[SUPPLIED INFORMATION]

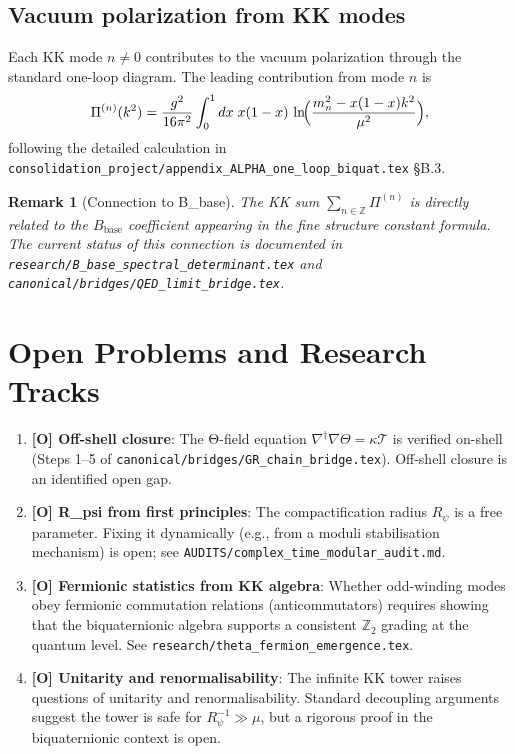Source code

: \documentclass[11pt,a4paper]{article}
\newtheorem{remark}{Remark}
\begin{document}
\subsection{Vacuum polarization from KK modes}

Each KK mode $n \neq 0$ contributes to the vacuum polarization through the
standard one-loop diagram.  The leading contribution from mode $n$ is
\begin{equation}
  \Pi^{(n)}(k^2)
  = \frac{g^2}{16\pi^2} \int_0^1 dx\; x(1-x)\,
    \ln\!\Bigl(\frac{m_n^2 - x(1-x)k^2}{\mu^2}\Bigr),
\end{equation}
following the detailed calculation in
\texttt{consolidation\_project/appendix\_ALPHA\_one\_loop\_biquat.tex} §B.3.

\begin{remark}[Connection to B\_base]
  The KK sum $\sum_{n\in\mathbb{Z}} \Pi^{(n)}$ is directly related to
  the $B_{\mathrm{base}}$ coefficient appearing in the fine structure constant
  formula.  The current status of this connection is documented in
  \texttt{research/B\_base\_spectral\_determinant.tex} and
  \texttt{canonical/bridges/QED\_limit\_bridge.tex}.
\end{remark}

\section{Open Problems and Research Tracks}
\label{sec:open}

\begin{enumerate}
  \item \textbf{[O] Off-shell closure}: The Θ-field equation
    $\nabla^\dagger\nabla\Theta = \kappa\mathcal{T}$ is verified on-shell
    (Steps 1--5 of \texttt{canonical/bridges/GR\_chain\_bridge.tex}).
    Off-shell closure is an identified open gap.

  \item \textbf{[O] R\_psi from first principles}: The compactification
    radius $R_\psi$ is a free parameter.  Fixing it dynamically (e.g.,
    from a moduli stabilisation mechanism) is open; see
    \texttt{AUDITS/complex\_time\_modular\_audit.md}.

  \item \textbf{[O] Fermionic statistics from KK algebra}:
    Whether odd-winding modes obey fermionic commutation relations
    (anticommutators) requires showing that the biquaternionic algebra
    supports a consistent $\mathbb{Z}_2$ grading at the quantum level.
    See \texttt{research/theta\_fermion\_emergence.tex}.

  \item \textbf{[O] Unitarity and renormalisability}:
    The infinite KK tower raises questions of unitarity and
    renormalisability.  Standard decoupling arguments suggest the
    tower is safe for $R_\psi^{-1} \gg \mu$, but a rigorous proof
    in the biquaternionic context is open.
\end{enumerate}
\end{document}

[/SUPPLIED INFORMATION]
[SUPPLIED INFORMATION]

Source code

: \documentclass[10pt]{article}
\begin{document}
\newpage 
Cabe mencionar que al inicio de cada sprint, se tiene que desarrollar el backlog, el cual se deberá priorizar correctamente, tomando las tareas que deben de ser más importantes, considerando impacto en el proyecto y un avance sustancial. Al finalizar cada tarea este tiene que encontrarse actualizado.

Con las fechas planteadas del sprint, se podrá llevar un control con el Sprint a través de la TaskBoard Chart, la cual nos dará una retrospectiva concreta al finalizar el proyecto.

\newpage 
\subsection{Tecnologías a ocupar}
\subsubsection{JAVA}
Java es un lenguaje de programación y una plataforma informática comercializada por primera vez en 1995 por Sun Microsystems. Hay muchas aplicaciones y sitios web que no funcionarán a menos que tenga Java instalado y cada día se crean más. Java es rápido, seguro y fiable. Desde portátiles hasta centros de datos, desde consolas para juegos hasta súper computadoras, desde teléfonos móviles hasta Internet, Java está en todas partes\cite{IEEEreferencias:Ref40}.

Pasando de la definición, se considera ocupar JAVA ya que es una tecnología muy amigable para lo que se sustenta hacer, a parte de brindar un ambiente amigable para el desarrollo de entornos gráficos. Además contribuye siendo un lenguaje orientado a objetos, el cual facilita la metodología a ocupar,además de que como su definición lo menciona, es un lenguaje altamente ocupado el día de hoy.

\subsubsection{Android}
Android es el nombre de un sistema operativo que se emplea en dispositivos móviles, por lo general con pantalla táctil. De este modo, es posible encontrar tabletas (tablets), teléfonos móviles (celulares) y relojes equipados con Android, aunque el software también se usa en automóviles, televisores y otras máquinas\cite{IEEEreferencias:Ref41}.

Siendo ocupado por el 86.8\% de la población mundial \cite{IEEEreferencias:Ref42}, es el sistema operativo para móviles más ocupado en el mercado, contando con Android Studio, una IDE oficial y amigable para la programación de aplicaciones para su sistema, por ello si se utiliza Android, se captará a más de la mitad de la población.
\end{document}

[/SUPPLIED INFORMATION]
[SUPPLIED INFORMATION]

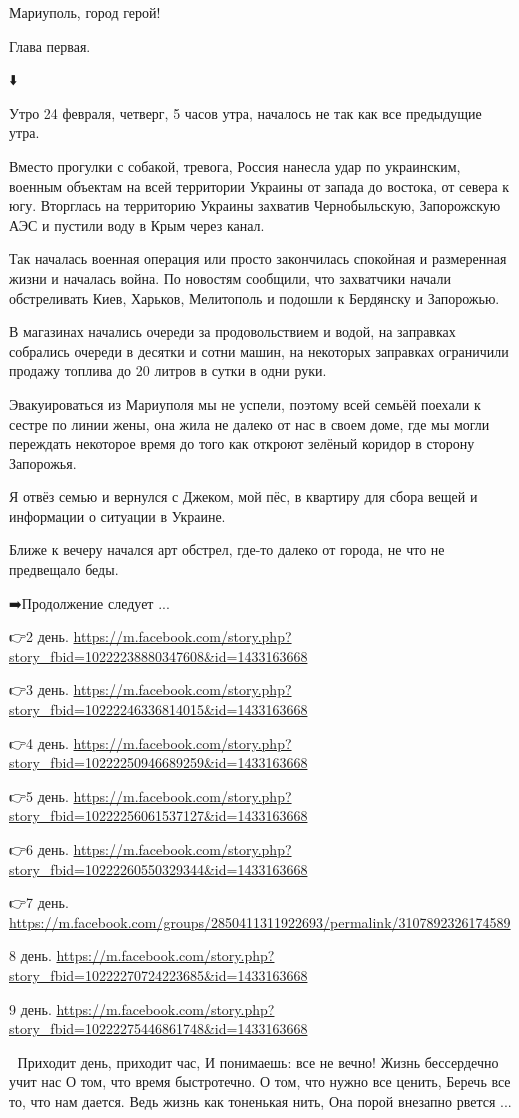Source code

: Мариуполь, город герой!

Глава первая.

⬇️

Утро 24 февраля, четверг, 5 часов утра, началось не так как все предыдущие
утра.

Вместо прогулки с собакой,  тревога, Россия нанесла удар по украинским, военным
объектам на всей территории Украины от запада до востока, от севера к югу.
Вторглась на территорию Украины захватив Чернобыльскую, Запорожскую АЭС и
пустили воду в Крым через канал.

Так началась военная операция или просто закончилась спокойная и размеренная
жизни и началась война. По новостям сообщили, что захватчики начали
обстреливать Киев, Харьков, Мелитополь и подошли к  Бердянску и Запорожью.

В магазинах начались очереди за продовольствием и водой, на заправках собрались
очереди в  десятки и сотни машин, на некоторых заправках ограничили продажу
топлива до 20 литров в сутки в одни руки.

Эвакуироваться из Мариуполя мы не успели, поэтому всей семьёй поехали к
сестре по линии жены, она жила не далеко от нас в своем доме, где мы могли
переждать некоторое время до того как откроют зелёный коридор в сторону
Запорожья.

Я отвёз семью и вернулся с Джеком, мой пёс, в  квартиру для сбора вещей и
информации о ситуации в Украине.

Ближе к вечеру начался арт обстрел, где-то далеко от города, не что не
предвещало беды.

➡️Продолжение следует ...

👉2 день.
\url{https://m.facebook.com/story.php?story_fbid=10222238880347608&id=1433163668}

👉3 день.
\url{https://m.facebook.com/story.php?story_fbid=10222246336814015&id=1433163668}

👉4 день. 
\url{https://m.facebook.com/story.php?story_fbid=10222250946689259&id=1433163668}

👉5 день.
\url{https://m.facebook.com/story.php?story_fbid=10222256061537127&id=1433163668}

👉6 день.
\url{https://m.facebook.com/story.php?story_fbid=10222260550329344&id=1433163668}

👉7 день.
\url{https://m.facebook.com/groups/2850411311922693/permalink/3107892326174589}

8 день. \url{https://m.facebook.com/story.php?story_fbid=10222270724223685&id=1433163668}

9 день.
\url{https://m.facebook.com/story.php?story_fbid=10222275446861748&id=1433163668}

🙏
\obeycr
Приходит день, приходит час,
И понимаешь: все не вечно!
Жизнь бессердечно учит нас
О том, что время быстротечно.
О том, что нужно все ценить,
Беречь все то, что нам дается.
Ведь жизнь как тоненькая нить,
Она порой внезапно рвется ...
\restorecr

[/SUPPLIED INFORMATION]

— WHAT TO WORK ON —
Look at the entries above. Say how many lines have the word "story", and give only the number.

— YOUR SOLUTION —
7